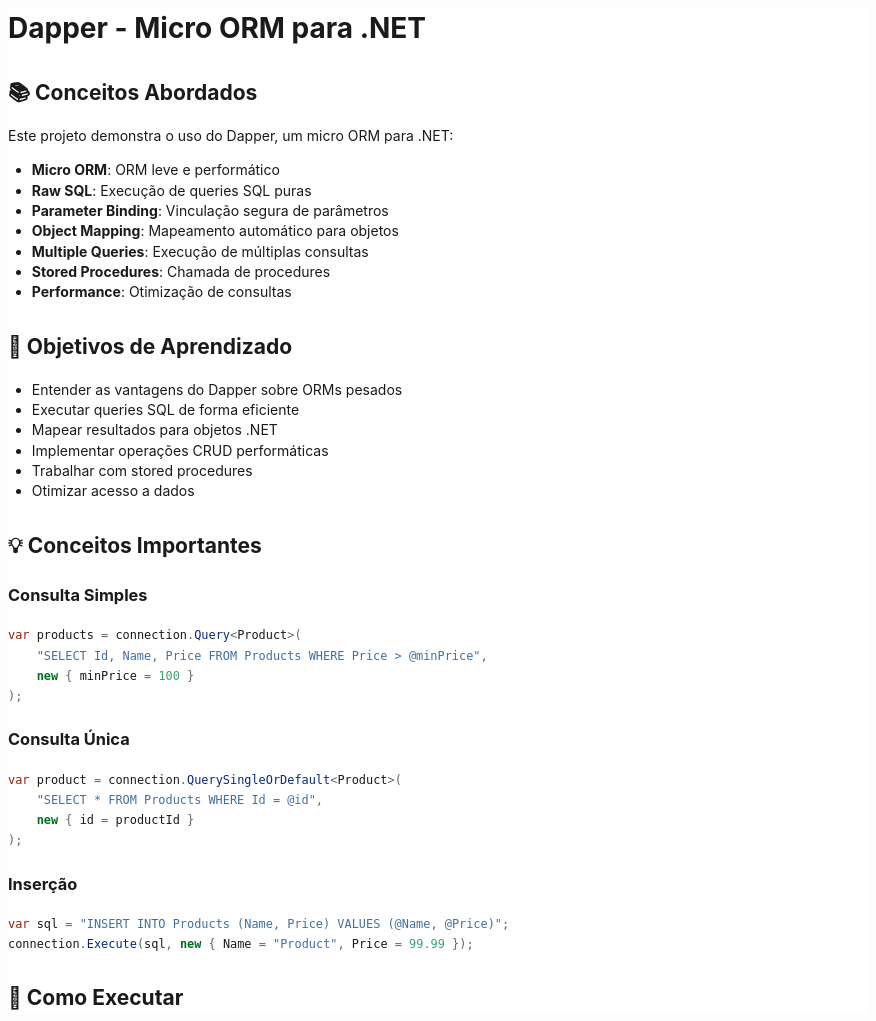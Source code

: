 # Dapper - Micro ORM para .NET

## 📚 Conceitos Abordados

Este projeto demonstra o uso do Dapper, um micro ORM para .NET:

- **Micro ORM**: ORM leve e performático
- **Raw SQL**: Execução de queries SQL puras
- **Parameter Binding**: Vinculação segura de parâmetros
- **Object Mapping**: Mapeamento automático para objetos
- **Multiple Queries**: Execução de múltiplas consultas
- **Stored Procedures**: Chamada de procedures
- **Performance**: Otimização de consultas

## 🎯 Objetivos de Aprendizado

- Entender as vantagens do Dapper sobre ORMs pesados
- Executar queries SQL de forma eficiente
- Mapear resultados para objetos .NET
- Implementar operações CRUD performáticas
- Trabalhar com stored procedures
- Otimizar acesso a dados

## 💡 Conceitos Importantes

### Consulta Simples
```csharp
var products = connection.Query<Product>(
    "SELECT Id, Name, Price FROM Products WHERE Price > @minPrice",
    new { minPrice = 100 }
);
```

### Consulta Única
```csharp
var product = connection.QuerySingleOrDefault<Product>(
    "SELECT * FROM Products WHERE Id = @id",
    new { id = productId }
);
```

### Inserção
```csharp
var sql = "INSERT INTO Products (Name, Price) VALUES (@Name, @Price)";
connection.Execute(sql, new { Name = "Product", Price = 99.99 });
```

## 🚀 Como Executar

## Description of the task:
Copy out all lines above holding "minPrice".

## Solution below:
    "SELECT Id, Name, Price FROM Products WHERE Price > @minPrice",
    new { minPrice = 100 }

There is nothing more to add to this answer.